Pull each line containing "Gamma" out of the listing below.

• • • •

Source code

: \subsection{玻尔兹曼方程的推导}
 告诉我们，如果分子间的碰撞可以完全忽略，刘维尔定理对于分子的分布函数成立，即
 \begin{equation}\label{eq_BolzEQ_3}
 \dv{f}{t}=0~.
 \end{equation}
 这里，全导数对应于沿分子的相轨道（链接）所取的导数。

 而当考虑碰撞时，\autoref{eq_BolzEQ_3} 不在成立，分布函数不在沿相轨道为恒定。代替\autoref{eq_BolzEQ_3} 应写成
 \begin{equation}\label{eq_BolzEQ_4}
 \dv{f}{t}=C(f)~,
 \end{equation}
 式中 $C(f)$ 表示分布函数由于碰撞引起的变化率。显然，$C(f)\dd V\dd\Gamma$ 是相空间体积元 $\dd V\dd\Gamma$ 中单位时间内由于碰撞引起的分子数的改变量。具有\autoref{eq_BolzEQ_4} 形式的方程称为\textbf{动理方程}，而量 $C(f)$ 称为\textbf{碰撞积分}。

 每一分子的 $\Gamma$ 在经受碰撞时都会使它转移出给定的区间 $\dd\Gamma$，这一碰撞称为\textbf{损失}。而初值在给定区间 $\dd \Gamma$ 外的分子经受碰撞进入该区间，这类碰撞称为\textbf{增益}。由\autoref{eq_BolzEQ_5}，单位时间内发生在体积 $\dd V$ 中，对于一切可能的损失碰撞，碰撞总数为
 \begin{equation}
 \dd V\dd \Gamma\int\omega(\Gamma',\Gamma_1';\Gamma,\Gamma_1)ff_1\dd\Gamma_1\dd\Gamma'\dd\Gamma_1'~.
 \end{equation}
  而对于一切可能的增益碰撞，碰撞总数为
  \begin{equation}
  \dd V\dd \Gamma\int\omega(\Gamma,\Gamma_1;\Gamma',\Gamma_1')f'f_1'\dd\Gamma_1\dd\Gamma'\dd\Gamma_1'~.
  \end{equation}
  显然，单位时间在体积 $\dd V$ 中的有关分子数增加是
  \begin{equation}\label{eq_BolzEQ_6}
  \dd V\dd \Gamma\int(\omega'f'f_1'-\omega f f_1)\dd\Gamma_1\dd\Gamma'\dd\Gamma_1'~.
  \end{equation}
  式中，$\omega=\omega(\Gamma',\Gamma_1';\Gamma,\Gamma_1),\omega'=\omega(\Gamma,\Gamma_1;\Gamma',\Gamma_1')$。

• • • •

◆ **Answer box**:
 式中 $C(f)$ 表示分布函数由于碰撞引起的变化率。显然，$C(f)\dd V\dd\Gamma$ 是相空间体积元 $\dd V\dd\Gamma$ 中单位时间内由于碰撞引起的分子数的改变量。具有\autoref{eq_BolzEQ_4} 形式的方程称为\textbf{动理方程}，而量 $C(f)$ 称为\textbf{碰撞积分}。
 每一分子的 $\Gamma$ 在经受碰撞时都会使它转移出给定的区间 $\dd\Gamma$，这一碰撞称为\textbf{损失}。而初值在给定区间 $\dd \Gamma$ 外的分子经受碰撞进入该区间，这类碰撞称为\textbf{增益}。由\autoref{eq_BolzEQ_5}，单位时间内发生在体积 $\dd V$ 中，对于一切可能的损失碰撞，碰撞总数为
 \dd V\dd \Gamma\int\omega(\Gamma',\Gamma_1';\Gamma,\Gamma_1)ff_1\dd\Gamma_1\dd\Gamma'\dd\Gamma_1'~.
  \dd V\dd \Gamma\int\omega(\Gamma,\Gamma_1;\Gamma',\Gamma_1')f'f_1'\dd\Gamma_1\dd\Gamma'\dd\Gamma_1'~.
  \dd V\dd \Gamma\int(\omega'f'f_1'-\omega f f_1)\dd\Gamma_1\dd\Gamma'\dd\Gamma_1'~.
  式中，$\omega=\omega(\Gamma',\Gamma_1';\Gamma,\Gamma_1),\omega'=\omega(\Gamma,\Gamma_1;\Gamma',\Gamma_1')$。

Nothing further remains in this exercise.